WHAT YOU WILL DO
For the string "your", find every matching line in the records and copy it.

[[ SUPPLIED RECORDS open ]]

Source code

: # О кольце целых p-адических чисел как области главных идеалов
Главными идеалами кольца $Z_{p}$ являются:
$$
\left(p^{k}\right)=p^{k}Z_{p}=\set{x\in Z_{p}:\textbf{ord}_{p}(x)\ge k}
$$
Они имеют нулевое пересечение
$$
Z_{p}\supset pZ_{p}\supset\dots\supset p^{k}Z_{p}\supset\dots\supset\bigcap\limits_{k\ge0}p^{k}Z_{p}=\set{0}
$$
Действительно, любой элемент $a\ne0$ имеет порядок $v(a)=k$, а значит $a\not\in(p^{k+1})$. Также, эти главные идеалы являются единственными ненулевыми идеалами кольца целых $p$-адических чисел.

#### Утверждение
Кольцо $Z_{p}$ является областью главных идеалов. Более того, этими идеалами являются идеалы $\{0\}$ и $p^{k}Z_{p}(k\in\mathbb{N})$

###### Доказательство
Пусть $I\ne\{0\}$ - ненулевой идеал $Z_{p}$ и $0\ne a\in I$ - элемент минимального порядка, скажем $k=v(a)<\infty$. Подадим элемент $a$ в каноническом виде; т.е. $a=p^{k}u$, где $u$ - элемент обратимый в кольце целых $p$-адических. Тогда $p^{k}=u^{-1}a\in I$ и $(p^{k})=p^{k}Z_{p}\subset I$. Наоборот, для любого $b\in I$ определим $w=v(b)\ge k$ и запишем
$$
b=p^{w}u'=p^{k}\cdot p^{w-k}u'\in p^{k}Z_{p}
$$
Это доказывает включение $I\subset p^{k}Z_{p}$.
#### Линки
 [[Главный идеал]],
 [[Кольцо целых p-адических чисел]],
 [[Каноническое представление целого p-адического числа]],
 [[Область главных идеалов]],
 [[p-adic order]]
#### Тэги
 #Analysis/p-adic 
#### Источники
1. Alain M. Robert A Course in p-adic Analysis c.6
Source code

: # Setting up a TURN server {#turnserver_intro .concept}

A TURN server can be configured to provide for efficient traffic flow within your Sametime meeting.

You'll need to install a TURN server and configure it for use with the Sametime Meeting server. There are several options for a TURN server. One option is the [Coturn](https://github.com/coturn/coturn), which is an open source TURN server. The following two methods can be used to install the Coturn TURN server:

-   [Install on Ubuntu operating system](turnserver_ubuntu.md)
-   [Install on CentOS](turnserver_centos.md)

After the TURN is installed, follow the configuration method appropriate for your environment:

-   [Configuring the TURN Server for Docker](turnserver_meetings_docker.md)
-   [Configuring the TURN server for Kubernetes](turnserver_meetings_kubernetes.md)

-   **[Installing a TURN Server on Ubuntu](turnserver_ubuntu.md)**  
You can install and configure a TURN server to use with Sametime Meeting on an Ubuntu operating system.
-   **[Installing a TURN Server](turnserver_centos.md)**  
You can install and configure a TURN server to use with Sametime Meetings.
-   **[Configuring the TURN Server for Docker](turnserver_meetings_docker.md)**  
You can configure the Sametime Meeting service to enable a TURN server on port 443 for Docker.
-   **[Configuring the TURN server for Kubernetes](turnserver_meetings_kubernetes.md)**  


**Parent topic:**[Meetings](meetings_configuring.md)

[[ SUPPLIED RECORDS closed ]]

OUTPUT FOR THIS EXERCISE
A TURN server can be configured to provide for efficient traffic flow within your Sametime meeting.
After the TURN is installed, follow the configuration method appropriate for your environment:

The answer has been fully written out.